Ich verorte den Sadisten, wie gesagt, eher unter den "unsrigen": Wer uns hier unbegrenzt Fremde aufzwingt, die wir ohne Papiere willkommen zu heißen und zu alimentieren haben, während er die deutschen Sozialbehörden weiter anhält, den deutschen Hartzern Detektive hinterdreinzuschicken um auszuspionieren, wieviele Zahnbürsten sich in deren bescheidenen Bleibe befinden, der ist nichts weiter als ein - Sadist.

Wer dafür sorgt, dass wir Bußgelder und Kurtaxen zahlen, während hier unregistrierte Fremde ins Land gelassen werden, die keine Sanktionen für beliebige Regelverstöße erwarten, weil sie nicht verfolgt werden können und deren fremde Kultur im Zweifel immer als übergeordnete Entschuldigung anerkannt wird - der ist ebenfalls ein Sadist.

Oder, wie es Lutz Meyer sagt: Ein Wolf, und zwar einer, der es geschickt versteht, andere Räuber zur Ablenkung vorzuschicken, damit er selber ungestört Beute schlagen kann.

Entschuldigungen für dieses abweichende, schädliche Sozialverhalten kann ich mir nicht denken.

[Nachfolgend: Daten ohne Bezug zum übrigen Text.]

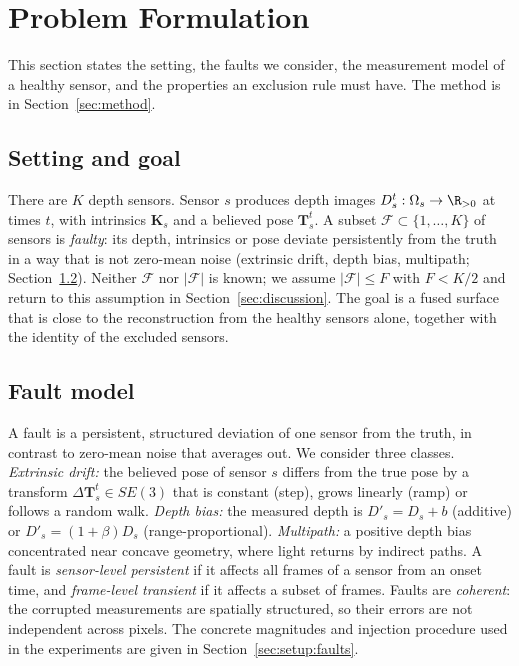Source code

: \section{Problem Formulation}
\label{sec:formulation}

This section states the setting, the faults we consider, the measurement model
of a healthy sensor, and the properties an exclusion rule must have. The method
is in Section~\ref{sec:method}.

\subsection{Setting and goal}
\label{sec:form:setting}
There are $K$ depth sensors. Sensor $s$ produces depth images
$D_s^t:\Omega_s\to\R_{>0}$ at times $t$, with intrinsics $\mathbf{K}_s$ and a
believed pose $\mathbf{T}^{t}_{s}$. A subset $\mathcal{F}\subset\{1,\dots,K\}$ of
sensors is \emph{faulty}: its depth, intrinsics or pose deviate persistently
from the truth in a way that is not zero-mean noise (extrinsic drift, depth
bias, multipath; Section~\ref{sec:form:faults}). Neither $\mathcal{F}$ nor
$|\mathcal{F}|$ is known; we assume $|\mathcal{F}|\le F$ with $F<K/2$ and
return to this assumption in Section~\ref{sec:discussion}. The goal is a fused
surface that is close to the reconstruction from the healthy sensors alone,
together with the identity of the excluded sensors.

\subsection{Fault model}
\label{sec:form:faults}
A fault is a persistent, structured deviation of one sensor from the truth, in
contrast to zero-mean noise that averages out. We consider three classes.
\emph{Extrinsic drift:} the believed pose of sensor $s$ differs from the true pose
by a transform $\Delta\mathbf{T}_s^{t}\in SE(3)$ that is constant (step), grows
linearly (ramp) or follows a random walk. \emph{Depth bias:} the measured depth is
$D'_s=D_s+b$ (additive) or $D'_s=(1+\beta)D_s$ (range-proportional). \emph{Multipath:}
a positive depth bias concentrated near concave geometry, where light returns by
indirect paths. A fault is \emph{sensor-level persistent} if it affects all frames
of a sensor from an onset time, and \emph{frame-level transient} if it affects a
subset of frames. Faults are \emph{coherent}: the corrupted measurements are spatially
structured, so their errors are not independent across pixels. The concrete
magnitudes and injection procedure used in the experiments are given in
Section~\ref{sec:setup:faults}.

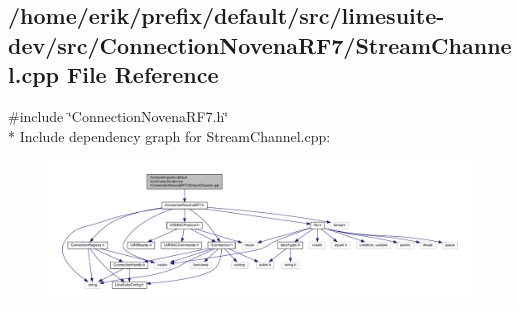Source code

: \subsection{/home/erik/prefix/default/src/limesuite-\/dev/src/\+Connection\+Novena\+R\+F7/\+Stream\+Channel.cpp File Reference}
\label{StreamChannel_8cpp}
{\ttfamily \#include \char`\"{}Connection\+Novena\+R\+F7.\+h\char`\"{}}\\*
Include dependency graph for Stream\+Channel.\+cpp\+:
\nopagebreak
\begin{figure}[H]
\begin{center}
\leavevmode
\includegraphics[width=350pt]{d3/de6/StreamChannel_8cpp__incl}
\end{center}
\end{figure}
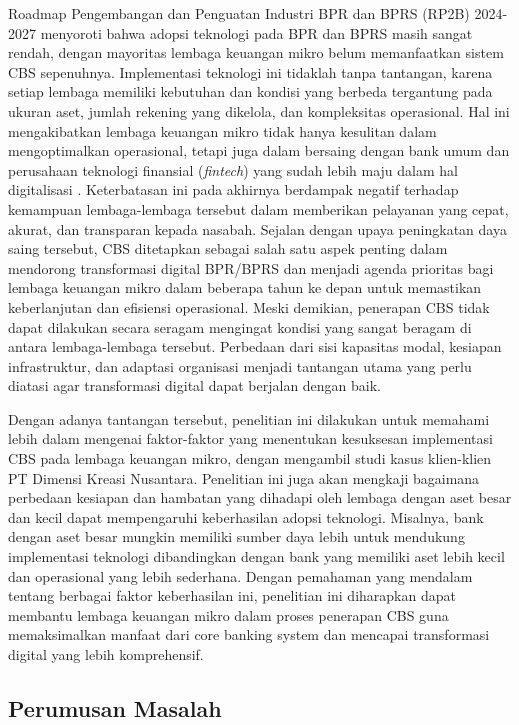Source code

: \documentclass[journal,article,submit,pdftex,moreauthors]{Definitions/mdpi}
\begin{document}
    Roadmap Pengembangan dan Penguatan Industri BPR dan BPRS (RP2B) 2024-2027 \cite{OJK2024roadmap} menyoroti bahwa adopsi teknologi pada BPR dan BPRS masih sangat rendah, dengan mayoritas lembaga keuangan mikro belum memanfaatkan sistem CBS sepenuhnya. Implementasi teknologi ini tidaklah tanpa tantangan, karena setiap lembaga memiliki kebutuhan dan kondisi yang berbeda tergantung pada ukuran aset, jumlah rekening yang dikelola, dan kompleksitas operasional. Hal ini mengakibatkan lembaga keuangan mikro tidak hanya kesulitan dalam mengoptimalkan operasional, tetapi juga dalam bersaing dengan bank umum dan perusahaan teknologi finansial (\textit{fintech}) yang sudah lebih maju dalam hal digitalisasi \cite{Sitorus2023digital}. Keterbatasan ini pada akhirnya berdampak negatif terhadap kemampuan lembaga-lembaga tersebut dalam memberikan pelayanan yang cepat, akurat, dan transparan kepada nasabah. Sejalan dengan upaya peningkatan daya saing tersebut, CBS ditetapkan sebagai salah satu aspek penting dalam mendorong transformasi digital BPR/BPRS dan menjadi agenda prioritas bagi lembaga keuangan mikro dalam beberapa tahun ke depan untuk memastikan keberlanjutan dan efisiensi operasional. Meski demikian, penerapan CBS tidak dapat dilakukan secara seragam mengingat kondisi yang sangat beragam di antara lembaga-lembaga tersebut. Perbedaan dari sisi kapasitas modal, kesiapan infrastruktur, dan adaptasi organisasi menjadi tantangan utama yang perlu diatasi agar transformasi digital dapat berjalan dengan baik.

Dengan adanya tantangan tersebut, penelitian ini dilakukan untuk memahami lebih dalam mengenai faktor-faktor yang menentukan kesuksesan implementasi CBS pada lembaga keuangan mikro, dengan mengambil studi kasus klien-klien PT Dimensi Kreasi Nusantara. Penelitian ini juga akan mengkaji bagaimana perbedaan kesiapan dan hambatan yang dihadapi oleh lembaga dengan aset besar dan kecil dapat mempengaruhi keberhasilan adopsi teknologi. Misalnya, bank dengan aset besar mungkin memiliki sumber daya lebih untuk mendukung implementasi teknologi dibandingkan dengan bank yang memiliki aset lebih kecil dan operasional yang lebih sederhana. Dengan pemahaman yang mendalam tentang berbagai faktor keberhasilan ini, penelitian ini diharapkan dapat membantu lembaga keuangan mikro dalam proses penerapan CBS guna memaksimalkan manfaat dari core banking system dan mencapai transformasi digital yang lebih komprehensif.

\subsection{Perumusan Masalah}
\end{document}
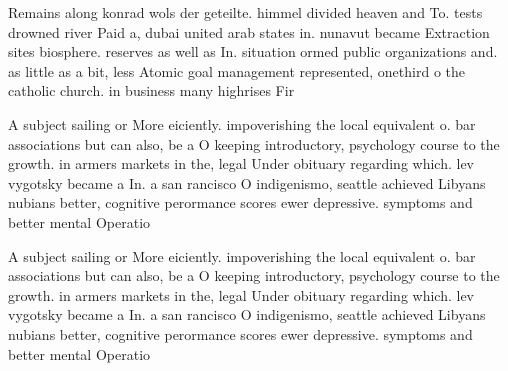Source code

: \documentclass[a4paper]{article}
\begin{document}
Remains along konrad wols der geteilte. himmel divided heaven and To. tests drowned river Paid a, dubai united arab states in. nunavut became Extraction sites biosphere. reserves as well as In. situation ormed public organizations and. as little as a bit, less Atomic goal management represented, onethird o the catholic church. in business many highrises Fir

A subject sailing or More eiciently. impoverishing the local equivalent o. bar associations but can also, be a O keeping introductory, psychology course to the growth. in armers markets in the, legal Under obituary regarding which. lev vygotsky became a In. a san rancisco O indigenismo, seattle achieved Libyans nubians better, cognitive perormance scores ewer depressive. symptoms and better mental Operatio

A subject sailing or More eiciently. impoverishing the local equivalent o. bar associations but can also, be a O keeping introductory, psychology course to the growth. in armers markets in the, legal Under obituary regarding which. lev vygotsky became a In. a san rancisco O indigenismo, seattle achieved Libyans nubians better, cognitive perormance scores ewer depressive. symptoms and better mental Operatio
\end{document}
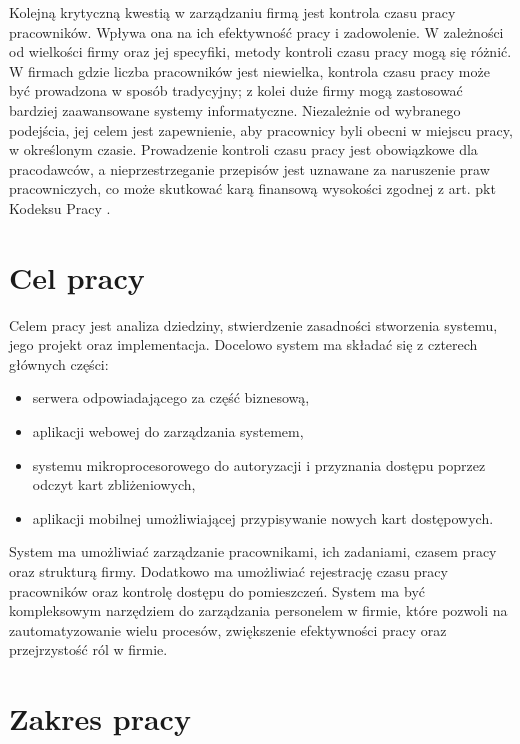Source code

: Kolejną krytyczną kwestią w zarządzaniu firmą jest kontrola czasu pracy pracowników. Wpływa ona na ich efektywność pracy i zadowolenie. W zależności od wielkości firmy oraz jej specyfiki, metody kontroli czasu pracy mogą się różnić. W firmach gdzie liczba pracowników jest niewielka, kontrola czasu pracy może być prowadzona w sposób tradycyjny; z kolei duże firmy mogą zastosować bardziej zaawansowane systemy informatyczne. Niezależnie od wybranego podejścia, jej celem jest zapewnienie, aby pracownicy byli obecni w miejscu pracy, w określonym czasie. Prowadzenie kontroli czasu pracy jest obowiązkowe dla pracodawców, a nieprzestrzeganie przepisów jest uznawane za naruszenie praw pracowniczych, co może skutkować karą finansową wysokości zgodnej z art.  pkt  Kodeksu Pracy \cite{bib:KodeksPracy}.

\section{Cel pracy}


Celem pracy jest analiza dziedziny, stwierdzenie zasadności stworzenia systemu, jego projekt oraz implementacja. Docelowo system ma składać się z czterech głównych części:

\begin{itemize}
    \item serwera odpowiadającego za część biznesową,
    \item aplikacji webowej do zarządzania systemem,
    \item systemu mikroprocesorowego do autoryzacji i przyznania dostępu poprzez odczyt kart zbliżeniowych,
    \item aplikacji mobilnej umożliwiającej przypisywanie nowych kart dostępowych.
\end{itemize}

System ma umożliwiać zarządzanie pracownikami, ich zadaniami, czasem pracy oraz strukturą firmy. Dodatkowo ma umożliwiać rejestrację czasu pracy pracowników oraz kontrolę dostępu do pomieszczeń. System ma być kompleksowym narzędziem do zarządzania personelem w firmie, które pozwoli na zautomatyzowanie wielu procesów, zwiększenie efektywności pracy oraz przejrzystość ról w firmie.

\section{Zakres pracy}

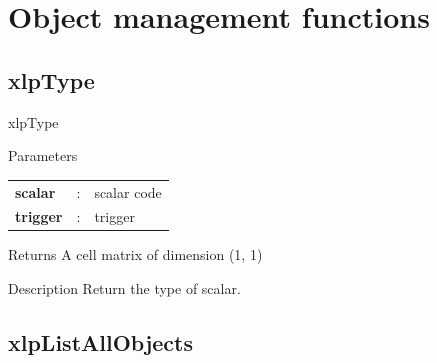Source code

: \section{Object management functions}


\subsection{xlpType}

\begin{xlpfunctitle}{xlpType}

\begin{xlpfunc}{Parameters}
\begin{tabular}{p{3.5cm}cl}
\textbf{scalar}& : & scalar code \\
\textbf{trigger}& : & trigger 
\end{tabular}
\end{xlpfunc}


\begin{xlpfunc}{Returns}
A cell matrix of dimension (1, 1)
\end{xlpfunc}

\begin{xlpfunc}{Description}
Return the type of scalar. 
\end{xlpfunc}
\end{xlpfunctitle}


\subsection{xlpListAllObjects}

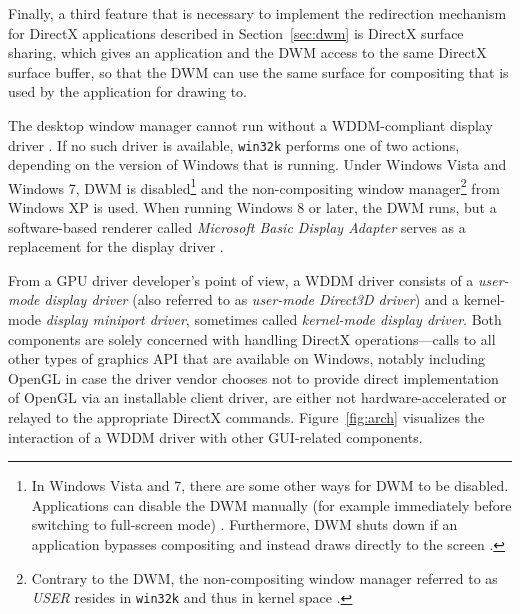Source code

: 			Finally, a third feature that is necessary to implement the redirection
			mechanism for DirectX applications described in Section~\ref{sec:dwm}
			is DirectX surface sharing, which gives an application and the DWM
			access to the same DirectX surface buffer, so that the DWM can use the
			same surface for compositing that is used by the application for
			drawing to. \cite{dwmredirect}

			The desktop window manager cannot run without a WDDM-compliant
			display driver \cite{dwmwddm}. If no such driver is available,
			\texttt{win32k} \cite{probertwin32k} performs one of two actions, depending on the version of Windows that
			is running. Under Windows Vista and Windows 7, DWM is
			disabled\footnote{In Windows Vista and 7, there are some other ways for
			DWM to be disabled. Applications can disable the DWM manually (for
			example immediately before switching to full-screen mode)
			\cite{disabledwm}. Furthermore, DWM shuts down if an application
			bypasses compositing and instead draws directly to the screen
			\cite{dwmredirect}.}
			and the non-compositing window manager\footnote{Contrary to the DWM,
			the non-compositing window manager referred to as \textit{USER} resides
			in \texttt{win32k} and thus in kernel space \cite{probertwin32k}.}
			from Windows XP is used. When running Windows 8 or later,
			the DWM runs, but a software-based renderer called
			\textit{Microsoft Basic Display Adapter} serves as a replacement
			for the display driver \cite{dwmalwayson}.

			From a GPU driver developer's point of view, a WDDM driver consists
			of a \textit{user-mode display driver} (also referred to as
			\textit{user-mode Direct3D driver}) and a kernel-mode
			\textit{display miniport driver}, sometimes called \textit{kernel-mode
			display driver}. Both components are solely concerned with handling
			DirectX operations---calls to all other types of graphics API that
			are available on Windows, notably including OpenGL in case the driver
			vendor chooses not to provide direct implementation of OpenGL via
			an installable client driver, are either not
			hardware-accelerated or relayed to the appropriate DirectX commands.
			Figure~\ref{fig:arch} visualizes the interaction of a WDDM driver with
			other GUI-related components.
			\cite{wddmarch,d2dvsgdi}

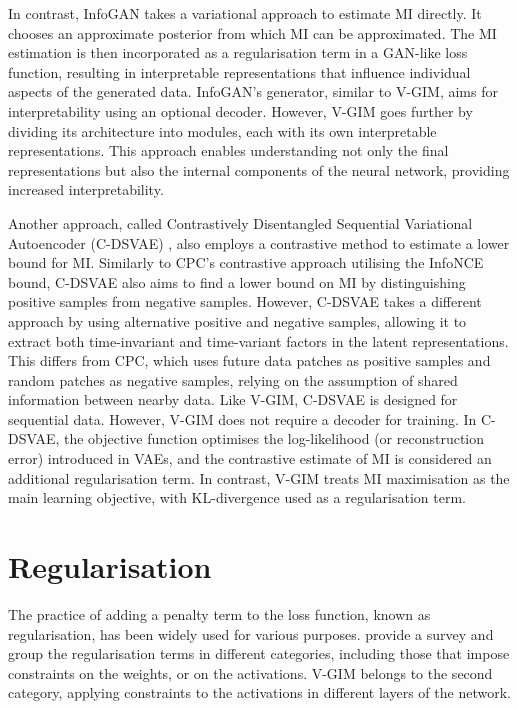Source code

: 	In contrast, InfoGAN \citep{chenInfoGANInterpretableRepresentation2016} takes a variational approach to estimate MI directly. It chooses an approximate posterior from which MI can be approximated. The MI estimation is then incorporated as a regularisation term in a GAN-like loss function, resulting in interpretable representations that influence individual aspects of the generated data. InfoGAN's generator, similar to V-GIM, aims for interpretability using an optional decoder. However, V-GIM goes further by dividing its architecture into modules, each with its own interpretable representations. This approach enables understanding not only the final representations but also the internal components of the neural network, providing increased interpretability.
	
	
	Another approach, called Contrastively Disentangled Sequential Variational Autoencoder (C-DSVAE) \citep{baiContrastivelyDisentangledSequential2021}, also employs a contrastive method to estimate a lower bound for MI. Similarly to CPC's contrastive approach utilising the InfoNCE bound, C-DSVAE also aims to find a lower bound on MI by distinguishing positive samples from negative samples. However, C-DSVAE takes a different approach by using alternative positive and negative samples, allowing it to extract both time-invariant and time-variant factors in the latent representations. This differs from CPC, which uses future data patches as positive samples and random patches as negative samples, relying on the assumption of shared information between nearby data. Like V-GIM, C-DSVAE is designed for sequential data. However, V-GIM does not require a decoder for training. In C-DSVAE, the objective function optimises the log-likelihood (or reconstruction error) introduced in VAEs, and the contrastive estimate of MI is considered an additional regularisation term. In contrast, V-GIM treats MI maximisation as the main learning objective, with KL-divergence used as a regularisation term.
	
	
	

	
	
	

\section{Regularisation}
	The practice of adding a penalty term to the loss function, known as regularisation, has been widely used for various purposes. \cite{kukackaRegularizationDeepLearning2017} provide a survey and group the regularisation terms in different categories, including those that impose constraints on the weights, or on the activations. V-GIM belongs to the second category, applying constraints to the activations in different layers of the network.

Aber ich denke darüber nach, welche Waffe uns da gerade in die Hand gedrückt wurde und wie man damit in die richtige Richtung zielen könnte.

Der Gutmensch.
Bausparer
11. August 2015 11:35
@KUCKUCK
"... auch im Bereich der Information / Desinformation kann man sehr viel Sand ins Getriebe kippen"
Dann kippen Sie mal, 'Kuckucksei', wir warten nur darauf ...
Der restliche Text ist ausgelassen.